Mit Hochachtung spricht sie von denen, die ihr in all den Jahren halfen. Zum Beispiel Dr. Andreas Heinrich, seit 1995 Bauamtsleiter in Prenzlau-Land, danach 2. Beigeordneter des Prenzlauer Bürgermeisters. Der Experte habe sie immer gut beraten. Gemeinsam stemmten sie die Auf lösung des Amtes Prenzlau-Land. Die Vermögensauseinandersetzung mit den Gemeinden oder der Verkauf des Amtsgebäudes in der Stettiner Straße verlangten ein starkes Nervenkostüm.

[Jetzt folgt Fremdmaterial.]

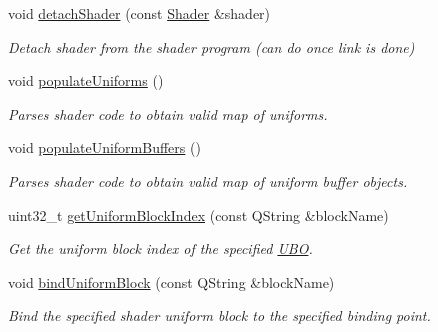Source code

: \begin{Indent}
\begin{DoxyCompactItemize}
\mbox{\label{classrev_1_1_shader_program_a8305b76cf9bd54bfc99813aac95e18e2}} 
void \mbox{\hyperlink{classrev_1_1_shader_program_a8305b76cf9bd54bfc99813aac95e18e2}{detach\+Shader}} (const \mbox{\hyperlink{classrev_1_1_shader}{Shader}} \&shader)
\begin{DoxyCompactList}\small\item\em Detach shader from the shader program (can do once link is done) \end{DoxyCompactList}\item 
\mbox{\label{classrev_1_1_shader_program_a5c0ffcb817cdc2c2f14c94cc85b0913d}} 
void \mbox{\hyperlink{classrev_1_1_shader_program_a5c0ffcb817cdc2c2f14c94cc85b0913d}{populate\+Uniforms}} ()
\begin{DoxyCompactList}\small\item\em Parses shader code to obtain valid map of uniforms. \end{DoxyCompactList}\item 
\mbox{\label{classrev_1_1_shader_program_a926e54a9c78ded30f5b657ed730158c8}} 
void \mbox{\hyperlink{classrev_1_1_shader_program_a926e54a9c78ded30f5b657ed730158c8}{populate\+Uniform\+Buffers}} ()
\begin{DoxyCompactList}\small\item\em Parses shader code to obtain valid map of uniform buffer objects. \end{DoxyCompactList}\item 
uint32\+\_\+t \mbox{\hyperlink{classrev_1_1_shader_program_a9d5620c172452745135a331b901a25f6}{get\+Uniform\+Block\+Index}} (const Q\+String \&block\+Name)
\begin{DoxyCompactList}\small\item\em Get the uniform block index of the specified \mbox{\hyperlink{classrev_1_1_u_b_o}{U\+BO}}. \end{DoxyCompactList}\item 
void \mbox{\hyperlink{classrev_1_1_shader_program_a4c0b3cf05a3c12e8314fe4c6c11fd0b9}{bind\+Uniform\+Block}} (const Q\+String \&block\+Name)
\begin{DoxyCompactList}\small\item\em Bind the specified shader uniform block to the specified binding point. \end{DoxyCompactList}\item 

\end{DoxyCompactItemize}
\end{Indent}
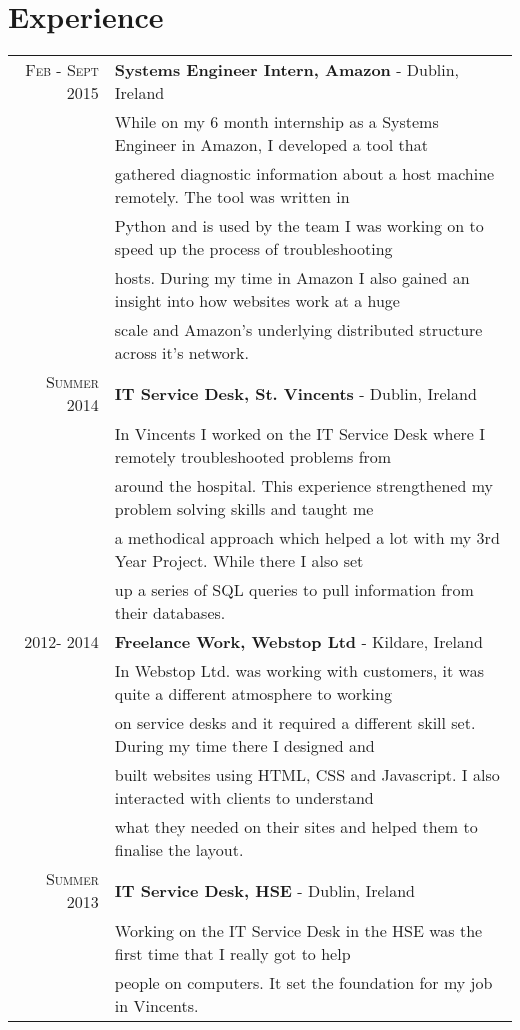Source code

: \documentclass[10pt, letterpaper]{article}
\begin{document}
\section{Experience}
\begin{tabular}{rl}	
 \textsc{Feb - Sept} 2015 & \textbf{Systems Engineer Intern, Amazon} - Dublin, Ireland\\
& While on my 6 month internship as a Systems Engineer in Amazon, I developed a tool that\\
& gathered diagnostic information about a host machine remotely. The tool was written in\\
& Python and is used by the team I was working on to speed up the process of troubleshooting\\
& hosts. During my time in Amazon I also gained an insight into how websites work at a huge\\
& scale and Amazon's underlying distributed structure across it's network.\\
\textsc{Summer} 2014 & \textbf{IT Service Desk, St. Vincents} - Dublin, Ireland\\
& In Vincents I worked on the IT Service Desk where I remotely troubleshooted problems from\\ 
& around the hospital. This experience strengthened my problem solving skills and taught me\\ 
& a methodical approach which helped a lot with my 3rd Year Project. While there I also set\\
& up a series of SQL queries to pull information from their databases. \\
\textsc{2012-} 2014 & \textbf{Freelance Work, Webstop Ltd} - Kildare, Ireland\\
& In Webstop Ltd. was working with customers, it was quite a different atmosphere to working\\ 
& on service desks and it required a different skill set. During my time there I designed and \\
& built websites using HTML, CSS and Javascript. I also interacted with clients to understand\\
& what they needed on their sites and helped them to finalise the layout.\\
\textsc{Summer} 2013 & \textbf{IT Service Desk, HSE} - Dublin, Ireland \\
& Working on the IT Service Desk in the HSE was the first time that I really got to help\\
& people on computers. It set the foundation for my job in Vincents. \\
\end{tabular}
\end{document}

Die scheidende Ortsvorsteherin könnte auch viel von Projekten erzählen, zum Beispiel der Anbindung der Gemeindeteile Ellingen und Steinfurth oder dem Rückbau von „Neubauten“und der Übergabe des Wohnungsbestandes an das Kommunale Wohnungsunternehmen. Viel wichtiger aber ist ihr ein dickes Dankeschön an die Dedelower. Ohne sie gäbe es keine Ortsfeuerwehr und keinen Fußball- oder Anglerverein. Auch ohne Frauenchor und Seniorengruppe würde dem Dorf ein Stück Seele fehlen, findet sie und versichert, auch künftig mit offenen Augen durch Dedelow zu gehen.